What you need to do
Your answer is a copy of every line in the records where "address" appears.

[Start of Attachment]

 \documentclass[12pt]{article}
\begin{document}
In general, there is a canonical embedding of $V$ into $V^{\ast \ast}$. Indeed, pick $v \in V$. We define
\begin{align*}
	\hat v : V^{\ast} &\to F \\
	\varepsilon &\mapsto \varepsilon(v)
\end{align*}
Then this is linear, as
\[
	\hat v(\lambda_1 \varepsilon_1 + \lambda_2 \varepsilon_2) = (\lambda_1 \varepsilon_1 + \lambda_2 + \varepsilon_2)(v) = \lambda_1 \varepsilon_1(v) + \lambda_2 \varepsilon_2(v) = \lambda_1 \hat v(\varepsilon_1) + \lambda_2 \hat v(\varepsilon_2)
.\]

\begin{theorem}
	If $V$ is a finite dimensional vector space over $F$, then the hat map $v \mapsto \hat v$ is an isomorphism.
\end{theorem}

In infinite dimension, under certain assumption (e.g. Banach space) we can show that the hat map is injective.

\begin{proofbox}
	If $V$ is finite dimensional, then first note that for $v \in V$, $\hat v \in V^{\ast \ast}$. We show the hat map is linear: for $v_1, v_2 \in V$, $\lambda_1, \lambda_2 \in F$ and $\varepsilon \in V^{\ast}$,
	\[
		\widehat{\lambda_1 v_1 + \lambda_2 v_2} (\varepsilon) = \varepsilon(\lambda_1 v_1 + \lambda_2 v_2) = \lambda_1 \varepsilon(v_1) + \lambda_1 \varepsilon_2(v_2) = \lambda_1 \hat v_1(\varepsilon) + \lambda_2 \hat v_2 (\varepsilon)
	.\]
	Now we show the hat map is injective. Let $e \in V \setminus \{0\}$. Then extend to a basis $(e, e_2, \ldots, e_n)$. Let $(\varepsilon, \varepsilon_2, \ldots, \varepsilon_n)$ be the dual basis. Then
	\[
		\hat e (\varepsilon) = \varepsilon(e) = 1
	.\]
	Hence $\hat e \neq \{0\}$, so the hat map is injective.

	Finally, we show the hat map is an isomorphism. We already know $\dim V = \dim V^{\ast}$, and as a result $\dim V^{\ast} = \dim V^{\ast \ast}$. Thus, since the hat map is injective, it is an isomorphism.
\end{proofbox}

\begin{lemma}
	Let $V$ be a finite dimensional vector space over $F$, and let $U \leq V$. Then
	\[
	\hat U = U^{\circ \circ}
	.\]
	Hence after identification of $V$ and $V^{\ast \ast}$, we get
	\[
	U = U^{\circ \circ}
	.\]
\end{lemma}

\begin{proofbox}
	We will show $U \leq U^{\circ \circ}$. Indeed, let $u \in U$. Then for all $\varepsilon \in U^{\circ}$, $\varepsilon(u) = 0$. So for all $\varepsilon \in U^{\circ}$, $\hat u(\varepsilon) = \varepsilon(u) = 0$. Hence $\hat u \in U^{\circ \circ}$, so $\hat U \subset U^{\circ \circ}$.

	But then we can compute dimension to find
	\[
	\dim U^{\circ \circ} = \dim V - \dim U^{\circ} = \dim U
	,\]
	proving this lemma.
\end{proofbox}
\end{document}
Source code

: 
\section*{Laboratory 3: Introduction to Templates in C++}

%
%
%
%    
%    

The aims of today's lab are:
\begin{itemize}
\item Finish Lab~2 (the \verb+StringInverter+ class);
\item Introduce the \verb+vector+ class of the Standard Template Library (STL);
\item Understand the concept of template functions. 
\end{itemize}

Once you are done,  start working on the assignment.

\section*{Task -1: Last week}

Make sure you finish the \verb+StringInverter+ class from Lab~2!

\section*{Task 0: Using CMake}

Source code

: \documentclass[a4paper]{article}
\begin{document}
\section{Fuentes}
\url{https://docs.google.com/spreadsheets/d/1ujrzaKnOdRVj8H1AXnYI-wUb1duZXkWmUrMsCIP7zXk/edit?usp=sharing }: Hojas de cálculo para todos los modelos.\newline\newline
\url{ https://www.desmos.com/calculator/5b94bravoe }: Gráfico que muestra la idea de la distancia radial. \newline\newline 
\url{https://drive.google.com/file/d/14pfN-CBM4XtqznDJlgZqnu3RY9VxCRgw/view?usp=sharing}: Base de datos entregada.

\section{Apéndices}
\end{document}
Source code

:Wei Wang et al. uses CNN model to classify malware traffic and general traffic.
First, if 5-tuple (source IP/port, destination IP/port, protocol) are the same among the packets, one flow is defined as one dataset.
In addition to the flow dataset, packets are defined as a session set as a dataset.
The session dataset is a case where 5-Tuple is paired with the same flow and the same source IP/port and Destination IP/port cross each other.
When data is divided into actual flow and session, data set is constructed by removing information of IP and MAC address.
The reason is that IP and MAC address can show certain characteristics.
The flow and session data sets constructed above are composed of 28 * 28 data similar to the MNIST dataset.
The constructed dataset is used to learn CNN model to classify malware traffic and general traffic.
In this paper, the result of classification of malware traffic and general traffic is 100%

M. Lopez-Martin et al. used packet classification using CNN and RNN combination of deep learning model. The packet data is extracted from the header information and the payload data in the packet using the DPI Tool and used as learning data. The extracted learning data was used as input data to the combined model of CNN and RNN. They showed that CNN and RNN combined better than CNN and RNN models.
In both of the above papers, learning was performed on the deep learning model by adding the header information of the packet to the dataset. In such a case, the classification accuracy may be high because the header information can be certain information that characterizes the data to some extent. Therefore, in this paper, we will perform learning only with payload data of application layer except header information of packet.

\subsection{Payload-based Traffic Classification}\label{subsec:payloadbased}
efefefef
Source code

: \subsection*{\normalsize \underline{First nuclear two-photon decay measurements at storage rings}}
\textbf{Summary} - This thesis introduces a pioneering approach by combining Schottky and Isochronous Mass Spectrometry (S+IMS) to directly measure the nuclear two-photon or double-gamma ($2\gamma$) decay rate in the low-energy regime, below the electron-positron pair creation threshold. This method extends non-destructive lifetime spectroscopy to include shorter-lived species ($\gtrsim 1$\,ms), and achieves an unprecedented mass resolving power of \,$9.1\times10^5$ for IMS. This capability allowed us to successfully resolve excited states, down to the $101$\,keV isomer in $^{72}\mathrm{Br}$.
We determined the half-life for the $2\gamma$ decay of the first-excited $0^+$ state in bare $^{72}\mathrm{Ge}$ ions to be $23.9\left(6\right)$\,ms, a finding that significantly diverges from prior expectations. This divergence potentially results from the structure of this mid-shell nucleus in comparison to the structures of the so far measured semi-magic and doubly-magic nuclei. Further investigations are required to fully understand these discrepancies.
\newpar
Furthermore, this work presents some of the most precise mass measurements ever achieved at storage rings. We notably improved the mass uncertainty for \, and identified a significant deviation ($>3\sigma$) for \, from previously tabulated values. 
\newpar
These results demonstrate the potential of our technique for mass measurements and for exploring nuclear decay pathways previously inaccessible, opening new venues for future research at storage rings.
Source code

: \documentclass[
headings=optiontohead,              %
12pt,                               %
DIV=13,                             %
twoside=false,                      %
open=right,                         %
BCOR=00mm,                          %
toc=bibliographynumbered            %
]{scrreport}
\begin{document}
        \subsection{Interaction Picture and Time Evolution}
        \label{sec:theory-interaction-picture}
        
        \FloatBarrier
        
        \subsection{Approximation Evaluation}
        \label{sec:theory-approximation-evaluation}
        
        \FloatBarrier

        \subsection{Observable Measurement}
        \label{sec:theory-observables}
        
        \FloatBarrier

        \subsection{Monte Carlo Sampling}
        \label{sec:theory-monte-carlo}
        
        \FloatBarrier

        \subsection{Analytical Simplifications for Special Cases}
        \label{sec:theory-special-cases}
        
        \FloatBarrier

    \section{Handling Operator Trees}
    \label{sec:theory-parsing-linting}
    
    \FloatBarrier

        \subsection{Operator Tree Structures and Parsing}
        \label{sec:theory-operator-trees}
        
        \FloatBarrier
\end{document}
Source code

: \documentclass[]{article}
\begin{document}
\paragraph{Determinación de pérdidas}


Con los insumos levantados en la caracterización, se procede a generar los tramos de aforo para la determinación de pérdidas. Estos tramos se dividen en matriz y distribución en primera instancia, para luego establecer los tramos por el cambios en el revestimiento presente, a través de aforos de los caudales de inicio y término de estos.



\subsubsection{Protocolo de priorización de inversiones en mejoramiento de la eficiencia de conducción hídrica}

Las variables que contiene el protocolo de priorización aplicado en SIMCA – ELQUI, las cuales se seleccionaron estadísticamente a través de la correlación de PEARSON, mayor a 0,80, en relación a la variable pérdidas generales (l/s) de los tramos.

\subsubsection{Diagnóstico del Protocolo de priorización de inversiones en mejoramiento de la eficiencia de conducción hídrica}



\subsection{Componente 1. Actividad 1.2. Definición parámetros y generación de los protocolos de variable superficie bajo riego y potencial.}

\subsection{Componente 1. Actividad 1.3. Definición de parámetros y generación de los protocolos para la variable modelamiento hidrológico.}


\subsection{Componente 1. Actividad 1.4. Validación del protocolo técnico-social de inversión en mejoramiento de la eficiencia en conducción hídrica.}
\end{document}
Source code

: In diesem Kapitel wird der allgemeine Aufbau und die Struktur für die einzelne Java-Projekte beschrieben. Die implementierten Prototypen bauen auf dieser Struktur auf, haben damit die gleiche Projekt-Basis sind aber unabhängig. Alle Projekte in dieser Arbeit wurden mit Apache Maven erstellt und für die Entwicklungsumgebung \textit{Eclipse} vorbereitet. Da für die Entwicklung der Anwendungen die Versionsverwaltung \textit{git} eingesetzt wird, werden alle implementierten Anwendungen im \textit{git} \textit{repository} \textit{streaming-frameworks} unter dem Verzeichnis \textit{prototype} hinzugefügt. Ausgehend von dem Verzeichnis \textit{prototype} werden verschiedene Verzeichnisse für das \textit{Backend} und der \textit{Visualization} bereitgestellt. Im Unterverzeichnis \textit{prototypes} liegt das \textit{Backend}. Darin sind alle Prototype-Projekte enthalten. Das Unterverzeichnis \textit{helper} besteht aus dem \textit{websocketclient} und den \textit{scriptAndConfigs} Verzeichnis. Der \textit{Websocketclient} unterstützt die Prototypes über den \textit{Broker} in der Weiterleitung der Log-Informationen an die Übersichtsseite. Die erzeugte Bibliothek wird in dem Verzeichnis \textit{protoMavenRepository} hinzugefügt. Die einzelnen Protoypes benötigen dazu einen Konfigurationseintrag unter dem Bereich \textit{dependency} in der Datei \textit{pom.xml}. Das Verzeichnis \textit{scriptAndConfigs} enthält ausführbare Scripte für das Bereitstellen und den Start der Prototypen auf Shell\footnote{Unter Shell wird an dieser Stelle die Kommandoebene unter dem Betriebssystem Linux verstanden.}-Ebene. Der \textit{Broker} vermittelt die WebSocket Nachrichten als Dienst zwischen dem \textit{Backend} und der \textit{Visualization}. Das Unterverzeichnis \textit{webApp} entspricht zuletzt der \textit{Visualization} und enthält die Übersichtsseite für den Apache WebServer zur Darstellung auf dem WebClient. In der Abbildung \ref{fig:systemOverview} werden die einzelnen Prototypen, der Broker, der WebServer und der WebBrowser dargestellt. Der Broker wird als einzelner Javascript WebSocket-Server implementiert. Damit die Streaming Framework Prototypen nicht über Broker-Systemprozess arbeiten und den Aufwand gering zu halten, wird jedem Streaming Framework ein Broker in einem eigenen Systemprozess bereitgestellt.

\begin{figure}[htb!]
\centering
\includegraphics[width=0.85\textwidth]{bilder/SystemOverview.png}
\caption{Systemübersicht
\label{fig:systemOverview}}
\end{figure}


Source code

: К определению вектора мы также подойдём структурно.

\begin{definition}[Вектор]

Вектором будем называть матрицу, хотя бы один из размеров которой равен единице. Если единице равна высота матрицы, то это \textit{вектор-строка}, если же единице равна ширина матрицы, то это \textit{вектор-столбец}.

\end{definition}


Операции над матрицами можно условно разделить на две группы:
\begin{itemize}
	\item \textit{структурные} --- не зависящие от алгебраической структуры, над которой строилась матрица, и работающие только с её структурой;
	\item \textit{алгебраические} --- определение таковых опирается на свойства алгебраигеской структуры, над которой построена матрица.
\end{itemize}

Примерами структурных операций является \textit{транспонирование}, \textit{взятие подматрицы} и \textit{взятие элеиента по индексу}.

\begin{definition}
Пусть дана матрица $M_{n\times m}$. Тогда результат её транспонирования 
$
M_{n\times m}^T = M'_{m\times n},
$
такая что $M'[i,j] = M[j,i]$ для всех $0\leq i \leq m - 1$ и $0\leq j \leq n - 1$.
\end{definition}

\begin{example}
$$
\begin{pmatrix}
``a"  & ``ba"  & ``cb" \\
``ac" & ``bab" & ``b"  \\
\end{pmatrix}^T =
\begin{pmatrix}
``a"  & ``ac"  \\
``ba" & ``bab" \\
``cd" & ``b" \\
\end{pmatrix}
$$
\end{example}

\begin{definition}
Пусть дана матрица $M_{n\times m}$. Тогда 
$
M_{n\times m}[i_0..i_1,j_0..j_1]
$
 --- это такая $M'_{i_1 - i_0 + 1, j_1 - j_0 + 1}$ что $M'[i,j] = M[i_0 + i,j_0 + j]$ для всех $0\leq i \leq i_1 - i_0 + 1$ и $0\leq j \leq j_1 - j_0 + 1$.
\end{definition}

[End of Attachment]

Exercise output
When data is divided into actual flow and session, data set is constructed by removing information of IP and MAC address.
The reason is that IP and MAC address can show certain characteristics.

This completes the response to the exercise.